Jesus... There's an entire chapter where Hakan goes trolling for middle-schoolers at the Stockholm public library. My recollection is that Linqvist crafts his description of Hakan in this episode as if he were in a kind of fugue state. As if his agency had been compromised by his biology. A state he is able to re-enter later as 'zombie Hakan.' And having been led to a restroom stall in a docile, suggestible trance by his sexual proclivities, to await service by a ten year old boy... What finally rouses him from the trance???
The realization that the boy's _teeth_ had been removed... to make him better at his work.

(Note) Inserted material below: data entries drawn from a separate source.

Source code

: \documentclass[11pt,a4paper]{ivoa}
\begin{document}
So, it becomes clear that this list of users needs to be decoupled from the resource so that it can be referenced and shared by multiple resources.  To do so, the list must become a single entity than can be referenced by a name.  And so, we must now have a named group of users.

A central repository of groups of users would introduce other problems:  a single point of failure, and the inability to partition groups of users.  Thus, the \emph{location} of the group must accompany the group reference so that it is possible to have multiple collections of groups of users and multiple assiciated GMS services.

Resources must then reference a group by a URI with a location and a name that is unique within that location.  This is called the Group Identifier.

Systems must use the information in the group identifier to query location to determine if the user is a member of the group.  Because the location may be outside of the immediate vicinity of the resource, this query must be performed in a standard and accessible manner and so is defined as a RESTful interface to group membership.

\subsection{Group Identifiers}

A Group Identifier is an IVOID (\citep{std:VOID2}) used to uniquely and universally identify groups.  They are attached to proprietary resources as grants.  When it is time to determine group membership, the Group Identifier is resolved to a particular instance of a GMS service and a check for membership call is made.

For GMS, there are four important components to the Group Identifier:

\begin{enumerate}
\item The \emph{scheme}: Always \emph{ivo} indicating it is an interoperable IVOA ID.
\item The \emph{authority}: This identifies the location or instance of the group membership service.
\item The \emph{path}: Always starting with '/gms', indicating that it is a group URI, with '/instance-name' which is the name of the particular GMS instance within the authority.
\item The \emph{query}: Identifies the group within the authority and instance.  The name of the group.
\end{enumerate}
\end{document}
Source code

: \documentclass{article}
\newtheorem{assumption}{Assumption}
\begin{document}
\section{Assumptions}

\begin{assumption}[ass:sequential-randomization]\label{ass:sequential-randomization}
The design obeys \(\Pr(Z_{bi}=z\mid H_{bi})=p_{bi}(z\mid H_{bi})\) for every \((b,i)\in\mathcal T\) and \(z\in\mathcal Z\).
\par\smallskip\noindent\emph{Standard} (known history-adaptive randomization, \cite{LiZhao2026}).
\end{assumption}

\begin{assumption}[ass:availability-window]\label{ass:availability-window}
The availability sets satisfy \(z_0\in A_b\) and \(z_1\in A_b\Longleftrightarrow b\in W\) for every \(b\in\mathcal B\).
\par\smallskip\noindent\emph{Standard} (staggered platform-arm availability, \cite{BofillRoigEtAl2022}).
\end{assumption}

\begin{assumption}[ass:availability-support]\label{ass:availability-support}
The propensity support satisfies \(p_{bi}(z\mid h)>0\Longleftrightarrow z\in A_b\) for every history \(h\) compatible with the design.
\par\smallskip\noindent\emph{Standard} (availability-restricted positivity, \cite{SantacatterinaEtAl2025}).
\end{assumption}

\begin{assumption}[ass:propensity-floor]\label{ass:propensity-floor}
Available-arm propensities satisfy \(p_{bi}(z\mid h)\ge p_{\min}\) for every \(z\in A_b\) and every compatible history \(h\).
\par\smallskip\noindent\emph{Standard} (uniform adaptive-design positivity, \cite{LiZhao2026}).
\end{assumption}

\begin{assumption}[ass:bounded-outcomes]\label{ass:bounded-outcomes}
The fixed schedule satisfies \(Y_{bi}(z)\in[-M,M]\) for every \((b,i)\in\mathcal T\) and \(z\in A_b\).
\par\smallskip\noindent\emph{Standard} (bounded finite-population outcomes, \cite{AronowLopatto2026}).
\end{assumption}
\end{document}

Upon my first reading of this chapter, I don't believe I had even yet observed that the author was using the boilerplate mythology of vampires (that everyone knows) to dramatize the moral-philosophical themes he was charting. And still, this bit of theater managed to register with me as _essential_ to Lindqvist's idea.
You've had _ten years_ ! If you haven't worked this out by now, it's easy to see how you could mistakenly suppose that all attempts to 'read into' the author's meaning are futile. When the quality of your own reading is this poor, how could you hope to penetrate this text?
"I was rather shocked when I saw the subject of pedophilia being resurrected again in relationship to this movie. The subject itself is distasteful enough. I see no reason to inject it into this movie and I intend to stand by that."
"The bottom line its a movie and its fiction. We may try to "read into" certain things but I dont see how we can actually back up these assumptions. And YES I still find this one distasteful and unnecessary."
It's been a decade since this movie was released. In a way, I'm delighted that it continues to conjure debate ten years later. But I'm also dismayed by what I see on this board. If this constitutes the depth of thinking about the artistic dimensions of the film or the novel that have been provoked, then it might be better to just forget them.
It's true that the worst are full of passionate intensity. You are just so damned sure of yourself. You know (just _know_) what is 'necessary' to an adequate reading of this narrative. Petulantly demanding to know if others have actually _read the novel_! Yet, you have conducted a comically facile, superficial 'reading' of the original novel's text. You're as bad as that legion of gay LTROI enthusiasts who earnestly believe Oskar's father is having a homosexual love affair with his drinking buddy!
Predation is probably the single most important facet of Lindqvist's interrogation of the state of nature. It manifests itself throughout the novel in different ways. Sometimes as allusion to animals in the wild. Sometimes as usury. And it's not an accident that two of his central characters include a vampire and a pedophile! The dimension of _sexual_ predation is essential currency to the philosophical concept he seems to be tracing. It can't be compartmentalized and disposed of as neatly as you seem to want.